■ Pictures paired with source code ■
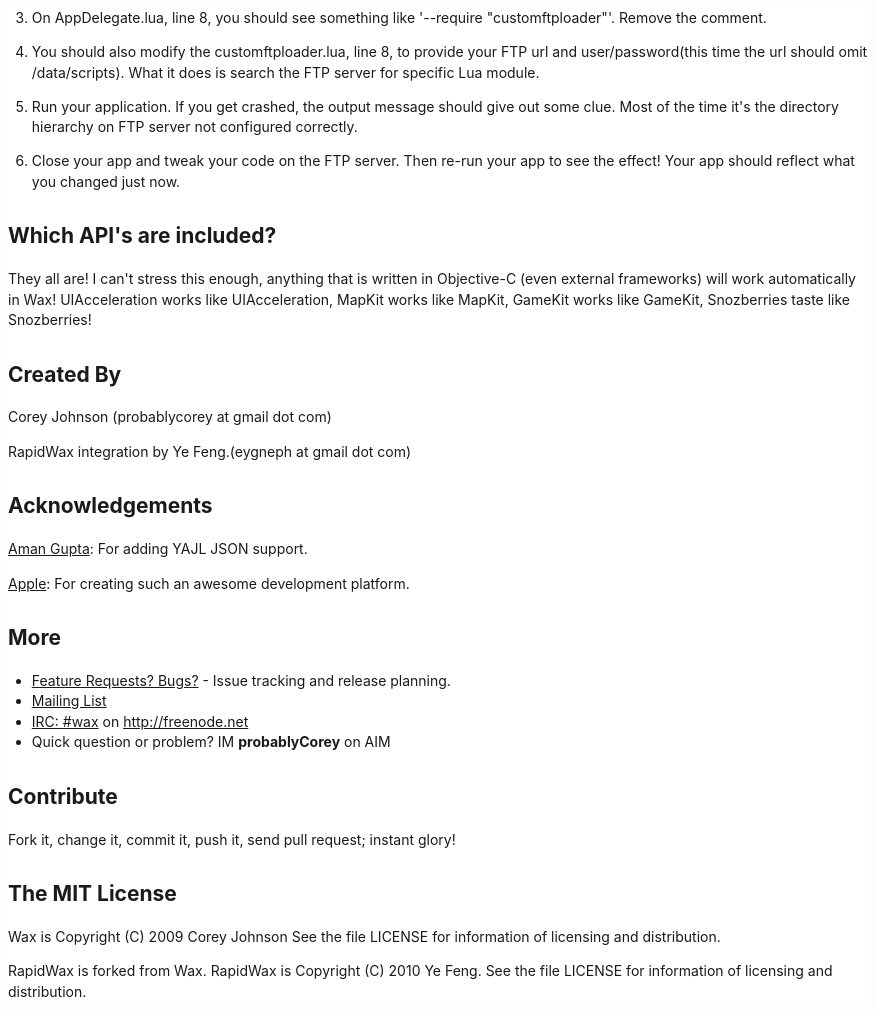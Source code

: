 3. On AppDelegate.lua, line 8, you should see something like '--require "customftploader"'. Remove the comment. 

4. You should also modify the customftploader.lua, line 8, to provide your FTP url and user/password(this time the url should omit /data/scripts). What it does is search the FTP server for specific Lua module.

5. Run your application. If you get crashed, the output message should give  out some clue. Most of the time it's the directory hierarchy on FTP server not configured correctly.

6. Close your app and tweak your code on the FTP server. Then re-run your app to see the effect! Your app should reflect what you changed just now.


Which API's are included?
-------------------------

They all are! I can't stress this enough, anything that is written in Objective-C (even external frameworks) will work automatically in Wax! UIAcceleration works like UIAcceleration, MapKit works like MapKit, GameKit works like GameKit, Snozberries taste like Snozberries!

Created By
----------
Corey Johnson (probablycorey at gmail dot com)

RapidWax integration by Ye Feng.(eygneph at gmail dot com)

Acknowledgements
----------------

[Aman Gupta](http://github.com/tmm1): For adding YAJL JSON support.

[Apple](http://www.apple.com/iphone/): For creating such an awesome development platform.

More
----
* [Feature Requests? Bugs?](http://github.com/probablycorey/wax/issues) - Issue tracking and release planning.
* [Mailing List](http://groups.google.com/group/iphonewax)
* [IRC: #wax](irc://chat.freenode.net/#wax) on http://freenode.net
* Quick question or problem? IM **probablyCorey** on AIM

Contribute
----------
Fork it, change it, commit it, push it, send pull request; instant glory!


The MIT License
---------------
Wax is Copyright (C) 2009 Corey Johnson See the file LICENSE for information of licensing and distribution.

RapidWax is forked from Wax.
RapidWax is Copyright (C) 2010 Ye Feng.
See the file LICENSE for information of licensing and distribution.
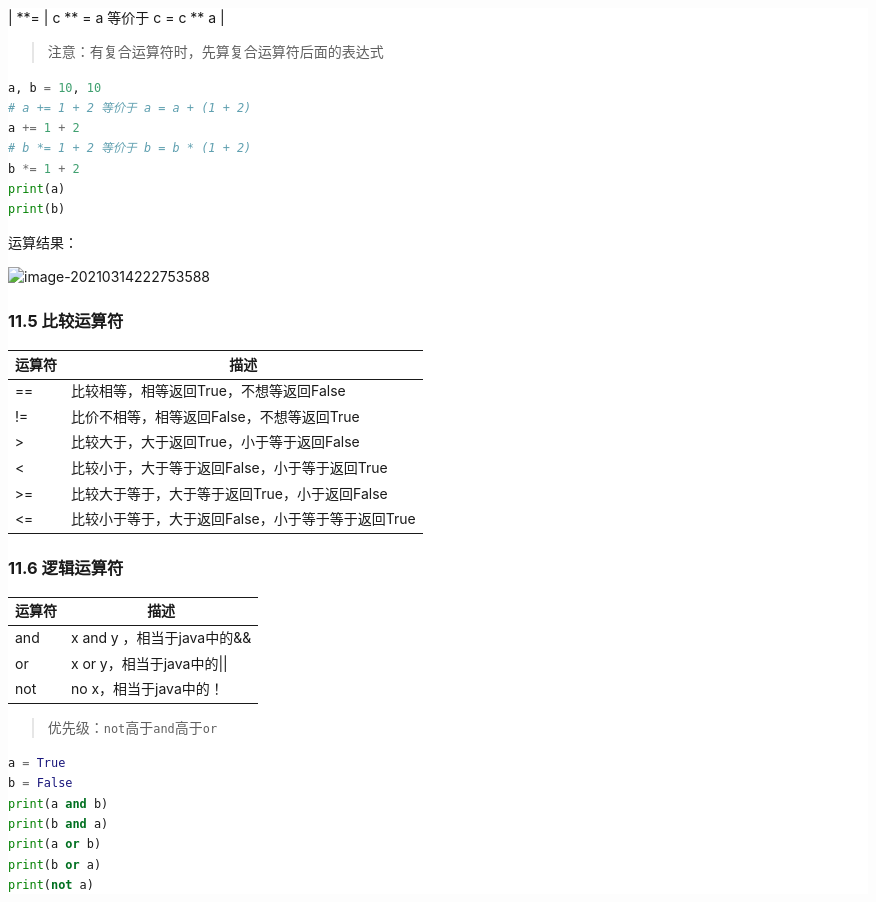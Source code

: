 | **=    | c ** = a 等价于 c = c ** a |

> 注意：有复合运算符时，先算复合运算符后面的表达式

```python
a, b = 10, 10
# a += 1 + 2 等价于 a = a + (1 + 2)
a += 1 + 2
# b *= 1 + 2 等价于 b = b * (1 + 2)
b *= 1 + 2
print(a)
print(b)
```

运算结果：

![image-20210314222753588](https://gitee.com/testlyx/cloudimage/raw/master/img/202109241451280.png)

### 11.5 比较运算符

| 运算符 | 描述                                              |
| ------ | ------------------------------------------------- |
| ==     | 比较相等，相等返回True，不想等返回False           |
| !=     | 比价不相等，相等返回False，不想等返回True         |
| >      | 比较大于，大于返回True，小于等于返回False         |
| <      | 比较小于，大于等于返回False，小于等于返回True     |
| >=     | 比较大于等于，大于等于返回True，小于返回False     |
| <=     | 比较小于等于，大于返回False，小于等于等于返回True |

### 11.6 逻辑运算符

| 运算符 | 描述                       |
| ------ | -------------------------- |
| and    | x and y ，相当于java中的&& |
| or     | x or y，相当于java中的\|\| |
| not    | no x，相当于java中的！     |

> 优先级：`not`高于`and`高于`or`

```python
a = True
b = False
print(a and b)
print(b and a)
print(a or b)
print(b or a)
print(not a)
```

■ What is being asked ■
Exclude the pictures, then write out every record exactly as it stands.

■ The answer ■
Source code

: 3. On AppDelegate.lua, line 8, you should see something like '--require "customftploader"'. Remove the comment. 

4. You should also modify the customftploader.lua, line 8, to provide your FTP url and user/password(this time the url should omit /data/scripts). What it does is search the FTP server for specific Lua module.

5. Run your application. If you get crashed, the output message should give  out some clue. Most of the time it's the directory hierarchy on FTP server not configured correctly.

6. Close your app and tweak your code on the FTP server. Then re-run your app to see the effect! Your app should reflect what you changed just now.


Which API's are included?
-------------------------

They all are! I can't stress this enough, anything that is written in Objective-C (even external frameworks) will work automatically in Wax! UIAcceleration works like UIAcceleration, MapKit works like MapKit, GameKit works like GameKit, Snozberries taste like Snozberries!

Created By
----------
Corey Johnson (probablycorey at gmail dot com)

RapidWax integration by Ye Feng.(eygneph at gmail dot com)

Acknowledgements
----------------

[Aman Gupta](http://github.com/tmm1): For adding YAJL JSON support.

[Apple](http://www.apple.com/iphone/): For creating such an awesome development platform.

More
----
* [Feature Requests? Bugs?](http://github.com/probablycorey/wax/issues) - Issue tracking and release planning.
* [Mailing List](http://groups.google.com/group/iphonewax)
* [IRC: #wax](irc://chat.freenode.net/#wax) on http://freenode.net
* Quick question or problem? IM **probablyCorey** on AIM

Contribute
----------
Fork it, change it, commit it, push it, send pull request; instant glory!


The MIT License
---------------
Wax is Copyright (C) 2009 Corey Johnson See the file LICENSE for information of licensing and distribution.

RapidWax is forked from Wax.
RapidWax is Copyright (C) 2010 Ye Feng.
See the file LICENSE for information of licensing and distribution.
Source code

: | **=    | c ** = a 等价于 c = c ** a |

> 注意：有复合运算符时，先算复合运算符后面的表达式

```python
a, b = 10, 10
# a += 1 + 2 等价于 a = a + (1 + 2)
a += 1 + 2
# b *= 1 + 2 等价于 b = b * (1 + 2)
b *= 1 + 2
print(a)
print(b)
```

运算结果：

![image-20210314222753588](https://gitee.com/testlyx/cloudimage/raw/master/img/202109241451280.png)

### 11.5 比较运算符

| 运算符 | 描述                                              |
| ------ | ------------------------------------------------- |
| ==     | 比较相等，相等返回True，不想等返回False           |
| !=     | 比价不相等，相等返回False，不想等返回True         |
| >      | 比较大于，大于返回True，小于等于返回False         |
| <      | 比较小于，大于等于返回False，小于等于返回True     |
| >=     | 比较大于等于，大于等于返回True，小于返回False     |
| <=     | 比较小于等于，大于返回False，小于等于等于返回True |

### 11.6 逻辑运算符

| 运算符 | 描述                       |
| ------ | -------------------------- |
| and    | x and y ，相当于java中的&& |
| or     | x or y，相当于java中的\|\| |
| not    | no x，相当于java中的！     |

> 优先级：`not`高于`and`高于`or`

```python
a = True
b = False
print(a and b)
print(b and a)
print(a or b)
print(b or a)
print(not a)
```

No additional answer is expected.